Learn more about the ohmic drop in our free Application Notes.
The counter electrode can be made of any available electrode material because its electrochemical properties do not affect the behavior of the working electrode of interest. It is best to choose an inert electrode so that it does not produce any substances by electrolysis that will reach the working electrode surface and cause interfering reactions there (e.g., platinum or carbon). Because the current flows between the WE and the CE, the total surface area of the CE (source/sink of electrons) must be larger than the area of the WE so that it will not be a limiting factor in the kinetics of the electrochemical processes under investigation.
Sometimes it is placed in a compartment separated from the working electrode by a sintered-glass disk or other separator (Figure 2). Bulk electrolysis experiments typically require much longer times than electroanalytical experiments, so separation of the counter electrode is required.
The potential of the working electrode is monitored relative to a separate reference electrode (RE), positioned with its tip nearby (with a Luggin capillary as shown in Figure 3). The potentiostat used to control the potential difference between the working electrode and the reference electrode has a very high input impedance so that a negligible current flows through the reference electrode. Consequently, the potential of the reference electrode will remain constant and equal to its open-circuit value. This three-electrode arrangement is used in most electrochemical experiments.
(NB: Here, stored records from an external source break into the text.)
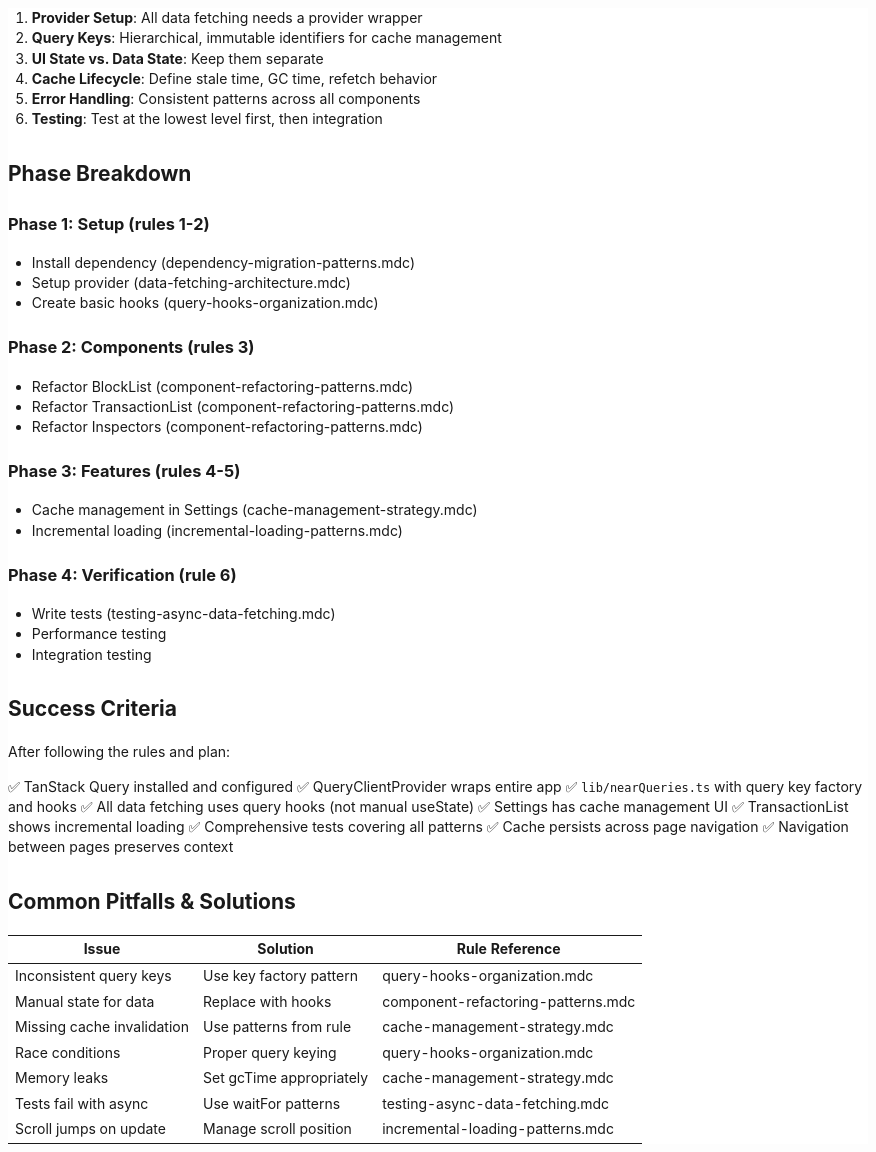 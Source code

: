 1. **Provider Setup**: All data fetching needs a provider wrapper
2. **Query Keys**: Hierarchical, immutable identifiers for cache management
3. **UI State vs. Data State**: Keep them separate
4. **Cache Lifecycle**: Define stale time, GC time, refetch behavior
5. **Error Handling**: Consistent patterns across all components
6. **Testing**: Test at the lowest level first, then integration

## Phase Breakdown

### Phase 1: Setup (rules 1-2)
- Install dependency (dependency-migration-patterns.mdc)
- Setup provider (data-fetching-architecture.mdc)
- Create basic hooks (query-hooks-organization.mdc)

### Phase 2: Components (rules 3)
- Refactor BlockList (component-refactoring-patterns.mdc)
- Refactor TransactionList (component-refactoring-patterns.mdc)
- Refactor Inspectors (component-refactoring-patterns.mdc)

### Phase 3: Features (rules 4-5)
- Cache management in Settings (cache-management-strategy.mdc)
- Incremental loading (incremental-loading-patterns.mdc)

### Phase 4: Verification (rule 6)
- Write tests (testing-async-data-fetching.mdc)
- Performance testing
- Integration testing

## Success Criteria

After following the rules and plan:

✅ TanStack Query installed and configured
✅ QueryClientProvider wraps entire app
✅ `lib/nearQueries.ts` with query key factory and hooks
✅ All data fetching uses query hooks (not manual useState)
✅ Settings has cache management UI
✅ TransactionList shows incremental loading
✅ Comprehensive tests covering all patterns
✅ Cache persists across page navigation
✅ Navigation between pages preserves context

## Common Pitfalls & Solutions

| Issue | Solution | Rule Reference |
|-------|----------|-----------------|
| Inconsistent query keys | Use key factory pattern | query-hooks-organization.mdc |
| Manual state for data | Replace with hooks | component-refactoring-patterns.mdc |
| Missing cache invalidation | Use patterns from rule | cache-management-strategy.mdc |
| Race conditions | Proper query keying | query-hooks-organization.mdc |
| Memory leaks | Set gcTime appropriately | cache-management-strategy.mdc |
| Tests fail with async | Use waitFor patterns | testing-async-data-fetching.mdc |
| Scroll jumps on update | Manage scroll position | incremental-loading-patterns.mdc |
The counter electrode is used to close the current circuit in the electrochemical cell. It is usually made of an inert material (e.g., Pt, Au, graphite, or glassy carbon) and it hosts a redox reaction which occurs at the CE surface that balances the redox reaction at the surface of the WE. The products of this reaction can diffuse to the WE and interfere with the redox reaction occurring at that site. However, in electroanalytical experiments such as cyclic voltammetry (CV), the time scale of the experiment is too short for this diffusion to be able to cause significant interferences. Therefore, in most cases there is no need to place the CE in a separate compartment, as shown in the electrochemical cell in Figure 3.
Figure 3. Metrohm Autolab 1 liter corrosion cell labelled with electrodes.
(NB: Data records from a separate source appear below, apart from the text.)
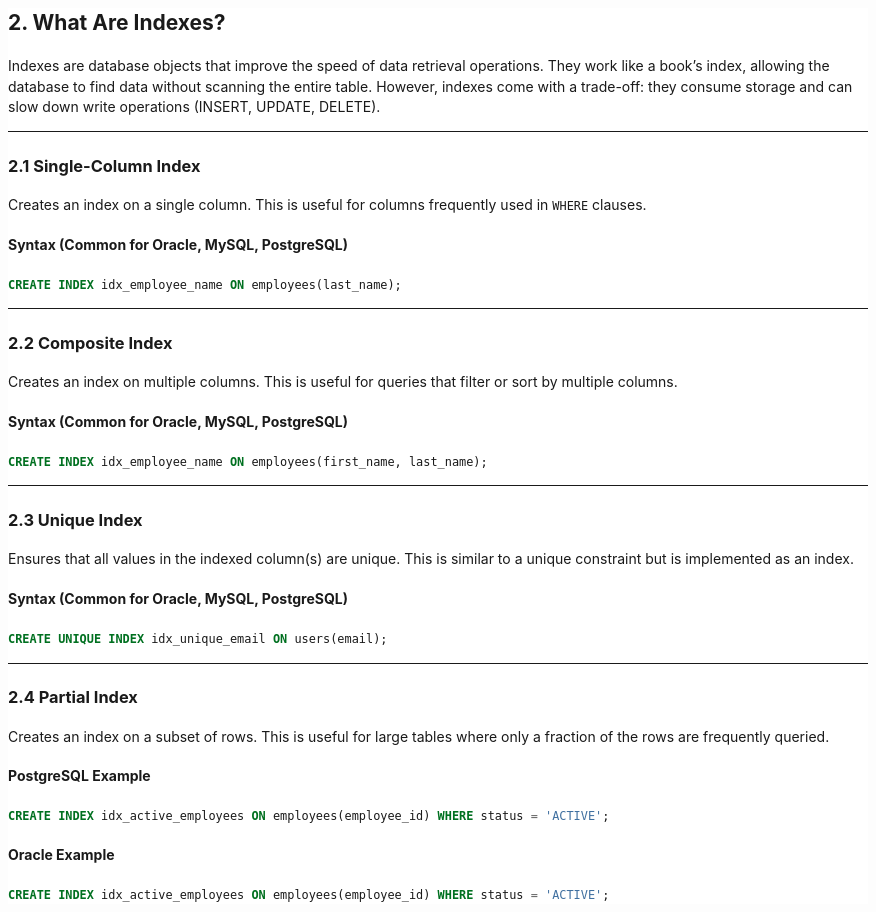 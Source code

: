 
## 2. What Are Indexes?

Indexes are database objects that improve the speed of data retrieval operations. They work like a book’s index, allowing the database to find data without scanning the entire table. However, indexes come with a trade-off: they consume storage and can slow down write operations (INSERT, UPDATE, DELETE).

---

### 2.1 Single-Column Index
Creates an index on a single column. This is useful for columns frequently used in `WHERE` clauses.

#### Syntax (Common for Oracle, MySQL, PostgreSQL)
```sql
CREATE INDEX idx_employee_name ON employees(last_name);
```

---

### 2.2 Composite Index
Creates an index on multiple columns. This is useful for queries that filter or sort by multiple columns.

#### Syntax (Common for Oracle, MySQL, PostgreSQL)
```sql
CREATE INDEX idx_employee_name ON employees(first_name, last_name);
```

---

### 2.3 Unique Index
Ensures that all values in the indexed column(s) are unique. This is similar to a unique constraint but is implemented as an index.

#### Syntax (Common for Oracle, MySQL, PostgreSQL)
```sql
CREATE UNIQUE INDEX idx_unique_email ON users(email);
```

---

### 2.4 Partial Index
Creates an index on a subset of rows. This is useful for large tables where only a fraction of the rows are frequently queried.

#### PostgreSQL Example
```sql
CREATE INDEX idx_active_employees ON employees(employee_id) WHERE status = 'ACTIVE';
```

#### Oracle Example
```sql
CREATE INDEX idx_active_employees ON employees(employee_id) WHERE status = 'ACTIVE';
```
The potential profile in an actual cell depends on the electrode shapes, geometry, solution conductance, and more. If the reference electrode is placed anywhere except precisely at the electrode surface, some fraction of an uncompensated potential, iRu (due to the uncompensated resistance, Ru) will be included in the measured potential. Even when the tip of the reference electrode is designed for very close placement to the working electrode by use of a fine tip (Luggin capillary, also known as a Luggin-Haber capillary), some uncompensated resistance usually remains. Modern electrochemical instrumentation includes circuitry for electronic compensation of the iRu term .
As mentioned earlier, the electrochemical reaction of interest takes place on the working electrode, and the electron transfer there will generate the measured current which flows between the WE and CE. As a general rule for accurate current measurements and an unhindered flow of electrons in the cell, the counter electrode should be three times larger than the working electrode. The kinetics of solvent electrolysis are generally slow, so the only way to ensure the CE reaction can sustain the required cell current is to significantly increase the surface area (e.g., with Pt gauze or a Pt rod/sheet).
However, in poorly conductive media (or high currents), when positioning the counter electrode in the cell (i.e., for the cell geometry), it is worth considering where the field lines between the WE and CE will go, and whether the WE will experience a uniform field. It is generally recommended to move the counter electrode away from the working electrode, or even to put it behind a separator, unless you are certain that the WE reaction is insensitive to pH. The CE reaction sustains the current flow, but it is often unknown exactly what kind of reactions are occurring at the counter electrode. For most aqueous electrochemistry experiments this is likely to be solvent electrolysis, which leads to a change in the pH.
Alternative counter electrode materials
Platinum is expensive, and it is too costly to use for large CE areas. Suitable alternative electrode materials include nickel-based alloys or carbon. Be aware that nickel-based alloys may passivate, and carbon will be oxidized at high potentials of the CE. Therefore, those materials should have a sufficient area to avoid strong polarization.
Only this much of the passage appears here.